------ Recorded information ------

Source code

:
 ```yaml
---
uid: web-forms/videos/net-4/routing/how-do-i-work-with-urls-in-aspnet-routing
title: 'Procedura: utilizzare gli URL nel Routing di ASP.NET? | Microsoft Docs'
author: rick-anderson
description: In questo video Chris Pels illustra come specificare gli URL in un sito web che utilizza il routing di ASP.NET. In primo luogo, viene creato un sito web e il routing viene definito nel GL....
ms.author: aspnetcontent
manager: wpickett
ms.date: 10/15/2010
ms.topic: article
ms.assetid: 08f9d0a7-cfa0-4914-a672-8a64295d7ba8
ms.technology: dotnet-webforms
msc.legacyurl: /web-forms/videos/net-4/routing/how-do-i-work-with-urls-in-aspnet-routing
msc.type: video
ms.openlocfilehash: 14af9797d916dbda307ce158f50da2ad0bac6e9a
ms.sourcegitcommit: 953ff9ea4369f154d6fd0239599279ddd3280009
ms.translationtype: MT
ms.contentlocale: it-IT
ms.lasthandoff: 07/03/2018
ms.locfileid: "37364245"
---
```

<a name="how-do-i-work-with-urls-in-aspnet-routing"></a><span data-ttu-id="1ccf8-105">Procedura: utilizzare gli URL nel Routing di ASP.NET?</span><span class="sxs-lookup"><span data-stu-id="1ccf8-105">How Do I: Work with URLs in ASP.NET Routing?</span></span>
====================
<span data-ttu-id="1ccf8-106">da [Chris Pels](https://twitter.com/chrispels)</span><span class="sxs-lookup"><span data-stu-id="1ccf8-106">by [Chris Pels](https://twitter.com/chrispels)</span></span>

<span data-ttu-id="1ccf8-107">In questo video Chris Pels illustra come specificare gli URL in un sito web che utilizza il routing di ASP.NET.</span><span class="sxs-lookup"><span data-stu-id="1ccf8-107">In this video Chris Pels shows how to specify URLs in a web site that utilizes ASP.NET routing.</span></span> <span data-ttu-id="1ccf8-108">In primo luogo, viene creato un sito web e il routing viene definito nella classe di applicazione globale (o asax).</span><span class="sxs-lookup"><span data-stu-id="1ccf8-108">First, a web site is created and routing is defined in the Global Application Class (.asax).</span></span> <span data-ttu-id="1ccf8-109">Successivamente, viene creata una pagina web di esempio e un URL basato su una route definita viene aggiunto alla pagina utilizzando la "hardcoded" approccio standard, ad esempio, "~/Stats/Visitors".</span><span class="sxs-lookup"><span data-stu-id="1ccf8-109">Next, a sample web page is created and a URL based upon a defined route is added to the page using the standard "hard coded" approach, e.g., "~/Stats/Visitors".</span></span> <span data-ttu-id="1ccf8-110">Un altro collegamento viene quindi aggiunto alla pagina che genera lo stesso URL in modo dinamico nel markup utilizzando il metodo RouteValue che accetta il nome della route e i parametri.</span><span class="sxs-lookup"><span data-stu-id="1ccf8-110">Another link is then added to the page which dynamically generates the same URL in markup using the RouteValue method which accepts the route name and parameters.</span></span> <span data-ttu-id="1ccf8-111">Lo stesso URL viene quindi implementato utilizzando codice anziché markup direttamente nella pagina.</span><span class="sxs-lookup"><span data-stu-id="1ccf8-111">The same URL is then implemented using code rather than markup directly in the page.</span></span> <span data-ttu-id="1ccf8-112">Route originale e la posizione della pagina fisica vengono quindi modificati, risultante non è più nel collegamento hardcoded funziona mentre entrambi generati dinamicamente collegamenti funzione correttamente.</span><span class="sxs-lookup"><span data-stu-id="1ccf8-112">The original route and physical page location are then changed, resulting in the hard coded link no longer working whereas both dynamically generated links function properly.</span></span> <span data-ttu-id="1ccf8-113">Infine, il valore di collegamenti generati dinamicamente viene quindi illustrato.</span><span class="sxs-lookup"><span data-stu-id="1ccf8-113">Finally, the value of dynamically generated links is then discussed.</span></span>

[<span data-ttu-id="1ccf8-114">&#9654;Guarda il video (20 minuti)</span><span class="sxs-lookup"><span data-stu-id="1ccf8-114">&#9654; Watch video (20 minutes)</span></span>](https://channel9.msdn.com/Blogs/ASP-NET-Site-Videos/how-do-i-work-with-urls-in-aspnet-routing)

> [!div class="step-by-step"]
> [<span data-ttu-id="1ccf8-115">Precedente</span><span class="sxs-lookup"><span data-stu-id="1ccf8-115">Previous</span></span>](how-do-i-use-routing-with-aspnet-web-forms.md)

------

- **How to complete this task**
Restate the data above in full, keeping every word as it is.

- **Solution**
Source code

:
 ```yaml
---
uid: web-forms/videos/net-4/routing/how-do-i-work-with-urls-in-aspnet-routing
title: 'Procedura: utilizzare gli URL nel Routing di ASP.NET? | Microsoft Docs'
author: rick-anderson
description: In questo video Chris Pels illustra come specificare gli URL in un sito web che utilizza il routing di ASP.NET. In primo luogo, viene creato un sito web e il routing viene definito nel GL....
ms.author: aspnetcontent
manager: wpickett
ms.date: 10/15/2010
ms.topic: article
ms.assetid: 08f9d0a7-cfa0-4914-a672-8a64295d7ba8
ms.technology: dotnet-webforms
msc.legacyurl: /web-forms/videos/net-4/routing/how-do-i-work-with-urls-in-aspnet-routing
msc.type: video
ms.openlocfilehash: 14af9797d916dbda307ce158f50da2ad0bac6e9a
ms.sourcegitcommit: 953ff9ea4369f154d6fd0239599279ddd3280009
ms.translationtype: MT
ms.contentlocale: it-IT
ms.lasthandoff: 07/03/2018
ms.locfileid: "37364245"
---
```

<a name="how-do-i-work-with-urls-in-aspnet-routing"></a><span data-ttu-id="1ccf8-105">Procedura: utilizzare gli URL nel Routing di ASP.NET?</span><span class="sxs-lookup"><span data-stu-id="1ccf8-105">How Do I: Work with URLs in ASP.NET Routing?</span></span>
====================
<span data-ttu-id="1ccf8-106">da [Chris Pels](https://twitter.com/chrispels)</span><span class="sxs-lookup"><span data-stu-id="1ccf8-106">by [Chris Pels](https://twitter.com/chrispels)</span></span>

<span data-ttu-id="1ccf8-107">In questo video Chris Pels illustra come specificare gli URL in un sito web che utilizza il routing di ASP.NET.</span><span class="sxs-lookup"><span data-stu-id="1ccf8-107">In this video Chris Pels shows how to specify URLs in a web site that utilizes ASP.NET routing.</span></span> <span data-ttu-id="1ccf8-108">In primo luogo, viene creato un sito web e il routing viene definito nella classe di applicazione globale (o asax).</span><span class="sxs-lookup"><span data-stu-id="1ccf8-108">First, a web site is created and routing is defined in the Global Application Class (.asax).</span></span> <span data-ttu-id="1ccf8-109">Successivamente, viene creata una pagina web di esempio e un URL basato su una route definita viene aggiunto alla pagina utilizzando la "hardcoded" approccio standard, ad esempio, "~/Stats/Visitors".</span><span class="sxs-lookup"><span data-stu-id="1ccf8-109">Next, a sample web page is created and a URL based upon a defined route is added to the page using the standard "hard coded" approach, e.g., "~/Stats/Visitors".</span></span> <span data-ttu-id="1ccf8-110">Un altro collegamento viene quindi aggiunto alla pagina che genera lo stesso URL in modo dinamico nel markup utilizzando il metodo RouteValue che accetta il nome della route e i parametri.</span><span class="sxs-lookup"><span data-stu-id="1ccf8-110">Another link is then added to the page which dynamically generates the same URL in markup using the RouteValue method which accepts the route name and parameters.</span></span> <span data-ttu-id="1ccf8-111">Lo stesso URL viene quindi implementato utilizzando codice anziché markup direttamente nella pagina.</span><span class="sxs-lookup"><span data-stu-id="1ccf8-111">The same URL is then implemented using code rather than markup directly in the page.</span></span> <span data-ttu-id="1ccf8-112">Route originale e la posizione della pagina fisica vengono quindi modificati, risultante non è più nel collegamento hardcoded funziona mentre entrambi generati dinamicamente collegamenti funzione correttamente.</span><span class="sxs-lookup"><span data-stu-id="1ccf8-112">The original route and physical page location are then changed, resulting in the hard coded link no longer working whereas both dynamically generated links function properly.</span></span> <span data-ttu-id="1ccf8-113">Infine, il valore di collegamenti generati dinamicamente viene quindi illustrato.</span><span class="sxs-lookup"><span data-stu-id="1ccf8-113">Finally, the value of dynamically generated links is then discussed.</span></span>

[<span data-ttu-id="1ccf8-114">&#9654;Guarda il video (20 minuti)</span><span class="sxs-lookup"><span data-stu-id="1ccf8-114">&#9654; Watch video (20 minutes)</span></span>](https://channel9.msdn.com/Blogs/ASP-NET-Site-Videos/how-do-i-work-with-urls-in-aspnet-routing)

> [!div class="step-by-step"]
> [<span data-ttu-id="1ccf8-115">Precedente</span><span class="sxs-lookup"><span data-stu-id="1ccf8-115">Previous</span></span>](how-do-i-use-routing-with-aspnet-web-forms.md)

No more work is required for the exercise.